We’re kicking off 2022 in the midst of one of the biggest waves of COVID-19 yet. Thanks to the Omicron variant, the virus is spreading faster than ever, and March 2020-style policies are becoming more and more common. Just recently, Quebec re-imposed its curfew and recorded 15,000 cases in a single day. Many parts of the country are under lockdown to some degree or another, and the new outbreak is just ramping up.
By now, you probably know what kinds of stocks get hit the hardest in this type of environment: airlines, hotels, REITs, and brick and mortar retailers tend to get hammered hard by COVID-19 restrictions. At the same time, there are other kinds of stocks that have proven remarkably resilient amid even the toughest COVID-19 measures. In this article I will explore two types of stocks that are generally pretty safe during COVID-19 outbreaks.
Certain types of tech stocks are very capable of withstanding the economic effects of COVID-19. Tech in general got hit much less severely than other sectors in 2020, and some companies even profited off the lockdowns.
Take Shopify (TSX:SHOP)(NYSE:SHOP), for example. It’s an eCommerce giant that’s involved in selling goods and services online. Basically, it’s an online shopping cart that lets people run their own online stores. That’s simplifying things a little — the company does more than that — but this description gets at the core of what Shopify does.
Usually, when COVID-19 restrictions are put in place, people shift from shopping in stores to shopping online. This results in higher sales for online shops like those that run on Shopify. Since Shopify vendors see more sales, SHOP itself gets more revenue. That phenomenon helped propel Shopify’s stock higher in 2020. For the full year, SHOP’s revenue growth rate was 86%, the highest since it went public in 2015. In the event of another COVID surge, we could see some more revenue acceleration that may ultimately send the stock higher.
In keeping with the tech theme, there is one category of stock I’d issue a word of caution about:
Work from home stocks like Zoom Communications. These stocks also profit from workplace closures like Shopify, but their ability to keep thriving without COVID-19 measures is less clear. If the work from home trend dies, then Zoom will likely lose users. So, I’d keep any “COVID plays” to stocks that can thrive with or without the pandemic. I would not recommend deliberately betting on COVID via long-shot fad stocks.

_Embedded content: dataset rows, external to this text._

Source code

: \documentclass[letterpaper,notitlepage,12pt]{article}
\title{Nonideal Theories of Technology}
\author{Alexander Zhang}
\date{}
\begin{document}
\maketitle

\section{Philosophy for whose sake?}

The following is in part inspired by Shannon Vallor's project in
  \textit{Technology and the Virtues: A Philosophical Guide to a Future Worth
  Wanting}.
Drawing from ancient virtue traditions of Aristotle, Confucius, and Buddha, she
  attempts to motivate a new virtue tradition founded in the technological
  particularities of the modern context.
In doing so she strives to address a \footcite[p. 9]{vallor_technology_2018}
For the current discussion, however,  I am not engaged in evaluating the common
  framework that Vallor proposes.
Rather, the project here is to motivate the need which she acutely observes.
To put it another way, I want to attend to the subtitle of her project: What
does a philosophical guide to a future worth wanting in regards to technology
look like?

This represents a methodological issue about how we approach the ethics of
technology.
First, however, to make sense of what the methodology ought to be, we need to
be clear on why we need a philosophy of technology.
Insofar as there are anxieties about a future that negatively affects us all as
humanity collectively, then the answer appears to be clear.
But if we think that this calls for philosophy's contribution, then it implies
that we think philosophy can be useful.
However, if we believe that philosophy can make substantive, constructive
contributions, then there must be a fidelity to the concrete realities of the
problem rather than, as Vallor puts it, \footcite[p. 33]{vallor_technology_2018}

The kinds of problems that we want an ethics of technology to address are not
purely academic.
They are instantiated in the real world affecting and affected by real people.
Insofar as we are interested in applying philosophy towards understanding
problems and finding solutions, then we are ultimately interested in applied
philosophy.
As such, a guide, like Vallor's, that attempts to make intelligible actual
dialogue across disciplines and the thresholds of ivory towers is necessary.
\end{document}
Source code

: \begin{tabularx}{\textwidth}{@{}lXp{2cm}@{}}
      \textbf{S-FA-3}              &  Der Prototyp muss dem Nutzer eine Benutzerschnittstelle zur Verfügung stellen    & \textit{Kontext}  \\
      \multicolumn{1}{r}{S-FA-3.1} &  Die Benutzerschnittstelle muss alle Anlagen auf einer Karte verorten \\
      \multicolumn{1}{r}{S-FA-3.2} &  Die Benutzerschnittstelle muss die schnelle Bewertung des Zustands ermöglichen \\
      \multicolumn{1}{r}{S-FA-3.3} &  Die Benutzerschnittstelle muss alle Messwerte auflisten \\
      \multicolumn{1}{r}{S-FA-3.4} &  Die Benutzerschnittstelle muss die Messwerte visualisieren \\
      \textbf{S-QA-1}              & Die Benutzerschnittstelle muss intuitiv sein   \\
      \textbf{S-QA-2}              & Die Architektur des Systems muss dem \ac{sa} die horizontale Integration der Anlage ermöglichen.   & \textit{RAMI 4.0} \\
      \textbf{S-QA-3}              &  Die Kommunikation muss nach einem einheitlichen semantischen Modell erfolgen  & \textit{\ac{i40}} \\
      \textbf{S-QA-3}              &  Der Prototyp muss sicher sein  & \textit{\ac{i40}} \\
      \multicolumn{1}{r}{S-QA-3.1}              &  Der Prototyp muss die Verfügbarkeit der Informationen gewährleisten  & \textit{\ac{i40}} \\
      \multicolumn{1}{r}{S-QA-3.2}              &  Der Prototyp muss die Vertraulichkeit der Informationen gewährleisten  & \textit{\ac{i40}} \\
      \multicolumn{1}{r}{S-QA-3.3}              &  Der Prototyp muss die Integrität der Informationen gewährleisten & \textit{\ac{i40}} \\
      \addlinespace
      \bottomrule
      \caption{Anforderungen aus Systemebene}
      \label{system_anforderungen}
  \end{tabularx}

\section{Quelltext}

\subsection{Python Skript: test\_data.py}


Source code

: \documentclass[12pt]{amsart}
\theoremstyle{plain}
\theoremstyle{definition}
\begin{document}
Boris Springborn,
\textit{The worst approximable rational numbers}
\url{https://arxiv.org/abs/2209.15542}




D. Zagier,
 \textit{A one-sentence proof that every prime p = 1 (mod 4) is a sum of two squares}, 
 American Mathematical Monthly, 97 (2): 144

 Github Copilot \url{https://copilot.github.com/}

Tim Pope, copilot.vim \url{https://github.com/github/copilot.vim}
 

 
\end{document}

Another category of stock that can do pretty well amid COVID-19 waves is utilities. Companies like Fortis (TSX:FTS)(NYSE:FTS) supply heat and light — bare essentials that must go on no matter what. For that reason, operations are not too seriously impacted by lockdowns. When COVID-19 lockdowns hit in March 2020, FTS stock fell less than most. There was a reason for that. People would sooner cut out discretionary spending than cut out heating and lighting their homes. So, even amid recessions, utilities tend to do okay. Fortis is definitely not a raging bull play that will skyrocket to unprecedented highs. It’s a relatively safe place to park your money during the Omicron wave.